Teacher evaluations and testing transparency, like so many education reforms, are struggling to maintain momentum. USA Today reported Thursday that officials increasingly are cool to the idea of making achievement data and teacher ratings public. They’re caving to the arguments of teachers unions, which have long complained that test scores are not a fair way of judging the effectiveness of instructors, and that records of teacher performance should be kept secret.

Yes, judging a teacher on a single year of testing data can be problematic – if done incorrectly. However, “value-added” evaluations rate teachers relative to one another based on the improvement of individual students, year by year. The best teachers will get all students to improve their core skills, regardless of where they started a year academically, while the worst teachers will send along students who’ve made no gains or fallen farther behind.

This information is at the fingertips of every school district in the country, but most choose to ignore it. Meanwhile, parents never find out whether their child is stuck in the classroom of a bottom-tier teacher.
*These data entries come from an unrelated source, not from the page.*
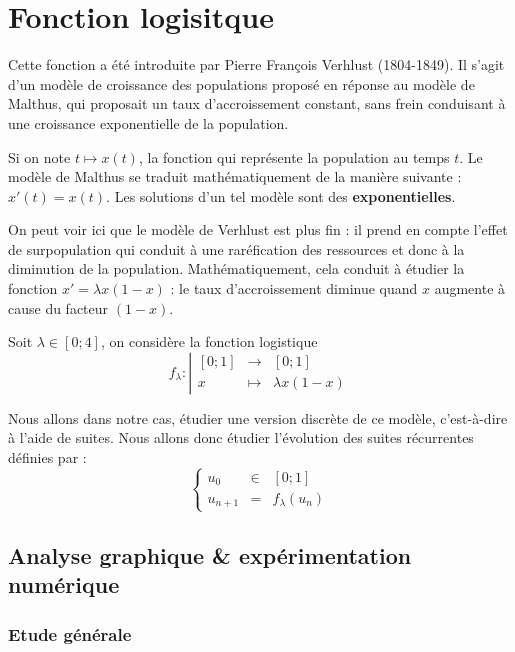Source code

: \chapter{Fonction logisitque}
Cette fonction a été introduite par Pierre François Verhlust (1804-1849). Il s'agit d'un modèle de croissance des populations proposé en réponse au modèle de Malthus, qui proposait un taux d'accroissement constant, sans frein conduisant à une croissance exponentielle de la population.

Si on note $t\mapsto x(t)$, la fonction qui représente la population au temps $t$. Le modèle de Malthus se traduit mathématiquement de la manière suivante : $x'(t)=x(t)$. Les solutions d'un tel modèle sont des \textbf{exponentielles}.

On peut voir ici que le modèle de Verhlust est plus fin : il prend en compte l'effet de \og surpopulation\fg{} qui conduit à une raréfication des ressources et donc à la diminution de la population. Mathématiquement, cela conduit à étudier la fonction $x'=\lambda x(1-x)$ : le taux d'accroissement diminue quand $x$ augmente à cause du facteur $(1-x)$.

\begin{axiome}
Soit $\lambda \in [0;4]$, on considère la fonction logistique
\[
    f_\lambda : \left|
    \begin{array}{ccc}
        [0;1] &\longrightarrow& [0;1] \\
        x &\mapsto& \lambda x(1-x)
    \end{array}
    \right.  
\]
\end{axiome}

Nous allons dans notre cas, étudier une version discrète de ce modèle, c'est-à-dire à l'aide de suites. Nous allons donc étudier l'évolution des suites récurrentes définies par :
\[
    \left\{
    \begin{array}{rcl}
            u_0 &\in& [0;1] \\
            u_{n+1} &=& f_\lambda(u_n)
    \end{array}
    \right.
\]

\section{Analyse graphique \& expérimentation numérique}
\subsection{Etude générale}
The Los Angeles Times pushed teacher ratings and testing transparency to the forefront in August 2010 when it produced a database with value-added ratings of more than 10,000 elementary schoolteachers. Then, just four months ago, New York City’s schools released the rankings of 18,000 teachers. Parents and taxpayers were grateful for information that had been unavailable to them for far too long.
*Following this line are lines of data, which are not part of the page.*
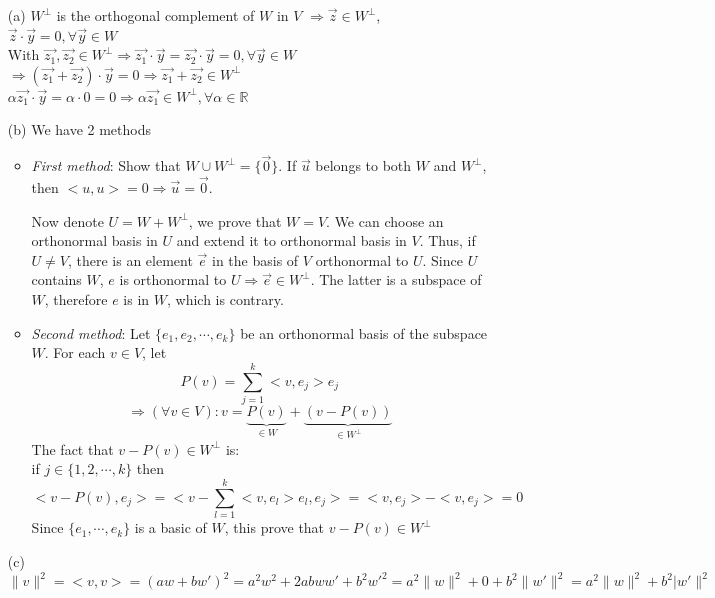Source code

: \begin{exer}[7.46]
	\begin{enumerate}
		\item [(a)] $W^\perp$ is the orthogonal complement of $W$ in $V$ $\Rightarrow \vec{z} \in W^\perp$, $\vec{z}\cdot\vec{y} = 0, \forall \vec{y} \in W$ \\ With $\vec{z_1}, \vec{z_2} \in W^\perp \Rightarrow \vec{z_1}\cdot\vec{y} = \vec{z_2}\cdot\vec{y} = 0, \forall \vec{y} \in W$ \\ $\Rightarrow (\vec{z_1} + \vec{z_2})\cdot\vec{y} = 0 \Rightarrow \vec{z_1} + \vec{z_2} \in W^\perp$ \\ $\alpha\vec{z_1}\cdot\vec{y} = \alpha \cdot 0 = 0 \Rightarrow \alpha\vec{z_1} \in W^\perp, \forall \alpha \in \mathbb{R}$
		\item [(b)] We have 2 methods
		\begin{itemize}
			\item \textit{First method}: Show that $W \cup W^\perp = \{\vec{0}\}$. If $\vec{u}$ belongs to both $W$ and $W^\perp$, then $<u, u> = 0 \Rightarrow \vec{u} = \vec{0}$.
			
			Now denote $U = W + W^\perp$, we prove that $W = V$. We can choose an orthonormal basis in $U$ and extend it to orthonormal basis in $V$. Thus, if $U \neq V$, there is an element $\vec{e}$ in the basis of $V$ orthonormal to $U$. Since $U$ contains $W$, $e$ is orthonormal to $U \Rightarrow \vec{e} \in W^\perp$. The latter is a subspace of $W$, therefore $e$ is in $W$, which is contrary.
			\item \textit{Second method}: Let $\{e_1, e_2, \cdots, e_k\}$ be an orthonormal basis of the subspace $W$. For each $v \in V$, let $$P(v) = \sum_{j=1}^{k} <v, e_j> e_j$$ $$\Rightarrow (\forall v \in V): v = \underbrace{P(v)}_{\in W} + \underbrace{(v - P(v))}_{\in W^\perp}$$
			The fact that $v - P(v) \in W^\perp$ is: \\ if $j \in \{1, 2, \cdots, k\}$ then $$<v-P(v), e_j> = <v - \sum_{l=1}^{k}<v, e_l>e_l, e_j> = <v, e_j> - <v, e_j> = 0$$
			Since $\{e_1, \cdots, e_k\}$ is a basic of $W$, this prove that $v-P(v) \in W^\perp$
		\end{itemize}
		\item [(c)] $\lVert v \rVert^2 = <v, v> = (aw + bw')^2 = a^2w^2 + 2abww' + b^2w'^2 = a^2 \lVert w \rVert^2 + 0 + b^2 \lVert w' \rVert^2 = a^2 \lVert w \rVert^2 + b^2 \lvert w' \rVert^2$
	\end{enumerate}
\end{exer}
Of course, those at the bottom of the teacher ratings inevitably end up with hurt feelings. As a result, the education establishment’s preoccupation with self-esteem has marginalized support for accountability. In 2010, Education Secretary Arne Duncan asked, “What’s to hide?” But in an interview with Education Week this year, he said, “Do you need to publish every single teacher’s rating in the paper? I don’t think you do.” And Wendy Kopp, accountability advocate and founder of Teach for America, wrote in The Wall Street Journal that she was “baffled and embarrassed” by New York’s big disclosure.
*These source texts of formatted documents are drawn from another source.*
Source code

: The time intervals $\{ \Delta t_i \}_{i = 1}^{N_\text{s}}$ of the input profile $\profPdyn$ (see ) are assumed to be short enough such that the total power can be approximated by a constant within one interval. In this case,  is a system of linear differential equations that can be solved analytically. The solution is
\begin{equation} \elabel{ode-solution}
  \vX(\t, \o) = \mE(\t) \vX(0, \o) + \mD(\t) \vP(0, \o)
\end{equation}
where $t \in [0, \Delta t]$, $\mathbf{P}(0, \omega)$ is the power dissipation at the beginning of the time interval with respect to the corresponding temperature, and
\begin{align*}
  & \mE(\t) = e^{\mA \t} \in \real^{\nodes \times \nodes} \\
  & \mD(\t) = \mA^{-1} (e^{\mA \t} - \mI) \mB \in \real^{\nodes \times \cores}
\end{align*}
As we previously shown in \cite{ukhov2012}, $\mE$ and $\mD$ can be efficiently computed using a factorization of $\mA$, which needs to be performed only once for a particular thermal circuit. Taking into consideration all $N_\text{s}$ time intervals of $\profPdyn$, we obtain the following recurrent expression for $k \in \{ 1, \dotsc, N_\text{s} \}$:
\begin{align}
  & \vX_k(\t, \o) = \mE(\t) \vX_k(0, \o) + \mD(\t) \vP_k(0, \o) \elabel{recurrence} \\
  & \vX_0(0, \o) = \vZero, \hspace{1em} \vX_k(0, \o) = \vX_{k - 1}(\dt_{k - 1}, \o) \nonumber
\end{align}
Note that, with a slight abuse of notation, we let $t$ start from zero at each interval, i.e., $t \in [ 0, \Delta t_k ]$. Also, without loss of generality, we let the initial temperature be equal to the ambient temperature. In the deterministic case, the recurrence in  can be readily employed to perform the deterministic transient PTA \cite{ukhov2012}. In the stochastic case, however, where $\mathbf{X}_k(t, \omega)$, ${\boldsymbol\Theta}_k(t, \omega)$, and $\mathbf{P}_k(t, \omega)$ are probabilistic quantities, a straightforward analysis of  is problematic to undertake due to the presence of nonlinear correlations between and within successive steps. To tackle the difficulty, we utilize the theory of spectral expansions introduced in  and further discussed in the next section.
America’s public schools, which are languishing despite being the most expensive in the world, will never get better unless we’re serious about honestly evaluating our teachers. And you can’t be honest without transparency. Keep the value-added rankings coming. Give parents the choice of sending their child to another school when they’re stuck with a low-rated teacher. And give the best teachers generous pay raises so they’ll stay in the classroom.